__What needs to be done__. Exact repetition is required: reproduce every line of the data.

__Material to process__.
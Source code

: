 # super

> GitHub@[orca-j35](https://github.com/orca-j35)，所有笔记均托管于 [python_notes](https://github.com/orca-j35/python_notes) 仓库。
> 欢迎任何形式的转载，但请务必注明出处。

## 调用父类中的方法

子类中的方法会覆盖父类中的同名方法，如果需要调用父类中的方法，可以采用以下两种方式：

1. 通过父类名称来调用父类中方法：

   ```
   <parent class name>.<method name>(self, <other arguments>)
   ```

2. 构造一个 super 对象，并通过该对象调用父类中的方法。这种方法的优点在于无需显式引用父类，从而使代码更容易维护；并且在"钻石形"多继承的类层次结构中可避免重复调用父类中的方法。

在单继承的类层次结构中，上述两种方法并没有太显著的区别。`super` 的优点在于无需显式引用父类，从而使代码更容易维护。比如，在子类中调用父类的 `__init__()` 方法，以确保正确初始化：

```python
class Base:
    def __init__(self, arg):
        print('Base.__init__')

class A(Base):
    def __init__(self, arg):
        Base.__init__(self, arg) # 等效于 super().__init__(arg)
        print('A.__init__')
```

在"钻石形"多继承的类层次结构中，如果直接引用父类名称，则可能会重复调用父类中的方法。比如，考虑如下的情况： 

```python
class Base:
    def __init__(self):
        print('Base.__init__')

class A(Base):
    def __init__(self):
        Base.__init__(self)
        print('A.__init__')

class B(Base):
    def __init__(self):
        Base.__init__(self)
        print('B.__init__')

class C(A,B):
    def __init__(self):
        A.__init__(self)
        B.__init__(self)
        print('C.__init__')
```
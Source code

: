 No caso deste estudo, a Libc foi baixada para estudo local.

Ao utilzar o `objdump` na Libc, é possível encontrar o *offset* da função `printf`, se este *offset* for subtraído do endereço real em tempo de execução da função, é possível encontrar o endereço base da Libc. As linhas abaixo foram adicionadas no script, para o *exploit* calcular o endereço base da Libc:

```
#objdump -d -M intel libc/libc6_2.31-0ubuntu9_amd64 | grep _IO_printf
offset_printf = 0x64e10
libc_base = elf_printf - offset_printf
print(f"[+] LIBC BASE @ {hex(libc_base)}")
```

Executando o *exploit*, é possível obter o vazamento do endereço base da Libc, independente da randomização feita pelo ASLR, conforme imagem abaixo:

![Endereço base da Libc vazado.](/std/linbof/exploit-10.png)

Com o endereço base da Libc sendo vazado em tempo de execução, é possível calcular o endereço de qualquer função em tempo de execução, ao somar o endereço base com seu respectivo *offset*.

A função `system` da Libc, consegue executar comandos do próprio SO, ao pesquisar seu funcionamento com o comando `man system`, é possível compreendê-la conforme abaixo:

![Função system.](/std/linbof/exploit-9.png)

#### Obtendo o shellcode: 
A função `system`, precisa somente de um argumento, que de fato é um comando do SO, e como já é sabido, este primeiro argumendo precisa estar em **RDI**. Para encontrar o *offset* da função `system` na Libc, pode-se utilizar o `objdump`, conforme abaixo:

__Task solution__.
Source code

: # super

> GitHub@[orca-j35](https://github.com/orca-j35)，所有笔记均托管于 [python_notes](https://github.com/orca-j35/python_notes) 仓库。
> 欢迎任何形式的转载，但请务必注明出处。

## 调用父类中的方法

子类中的方法会覆盖父类中的同名方法，如果需要调用父类中的方法，可以采用以下两种方式：

1. 通过父类名称来调用父类中方法：

   ```
   <parent class name>.<method name>(self, <other arguments>)
   ```

2. 构造一个 super 对象，并通过该对象调用父类中的方法。这种方法的优点在于无需显式引用父类，从而使代码更容易维护；并且在"钻石形"多继承的类层次结构中可避免重复调用父类中的方法。

在单继承的类层次结构中，上述两种方法并没有太显著的区别。`super` 的优点在于无需显式引用父类，从而使代码更容易维护。比如，在子类中调用父类的 `__init__()` 方法，以确保正确初始化：

```python
class Base:
    def __init__(self, arg):
        print('Base.__init__')

class A(Base):
    def __init__(self, arg):
        Base.__init__(self, arg) # 等效于 super().__init__(arg)
        print('A.__init__')
```

在"钻石形"多继承的类层次结构中，如果直接引用父类名称，则可能会重复调用父类中的方法。比如，考虑如下的情况： 

```python
class Base:
    def __init__(self):
        print('Base.__init__')

class A(Base):
    def __init__(self):
        Base.__init__(self)
        print('A.__init__')

class B(Base):
    def __init__(self):
        Base.__init__(self)
        print('B.__init__')

class C(A,B):
    def __init__(self):
        A.__init__(self)
        B.__init__(self)
        print('C.__init__')
```
Source code

: No caso deste estudo, a Libc foi baixada para estudo local.

Ao utilzar o `objdump` na Libc, é possível encontrar o *offset* da função `printf`, se este *offset* for subtraído do endereço real em tempo de execução da função, é possível encontrar o endereço base da Libc. As linhas abaixo foram adicionadas no script, para o *exploit* calcular o endereço base da Libc:

```
#objdump -d -M intel libc/libc6_2.31-0ubuntu9_amd64 | grep _IO_printf
offset_printf = 0x64e10
libc_base = elf_printf - offset_printf
print(f"[+] LIBC BASE @ {hex(libc_base)}")
```

Executando o *exploit*, é possível obter o vazamento do endereço base da Libc, independente da randomização feita pelo ASLR, conforme imagem abaixo:

![Endereço base da Libc vazado.](/std/linbof/exploit-10.png)

Com o endereço base da Libc sendo vazado em tempo de execução, é possível calcular o endereço de qualquer função em tempo de execução, ao somar o endereço base com seu respectivo *offset*.

A função `system` da Libc, consegue executar comandos do próprio SO, ao pesquisar seu funcionamento com o comando `man system`, é possível compreendê-la conforme abaixo:

![Função system.](/std/linbof/exploit-9.png)

#### Obtendo o shellcode: 
A função `system`, precisa somente de um argumento, que de fato é um comando do SO, e como já é sabido, este primeiro argumendo precisa estar em **RDI**. Para encontrar o *offset* da função `system` na Libc, pode-se utilizar o `objdump`, conforme abaixo:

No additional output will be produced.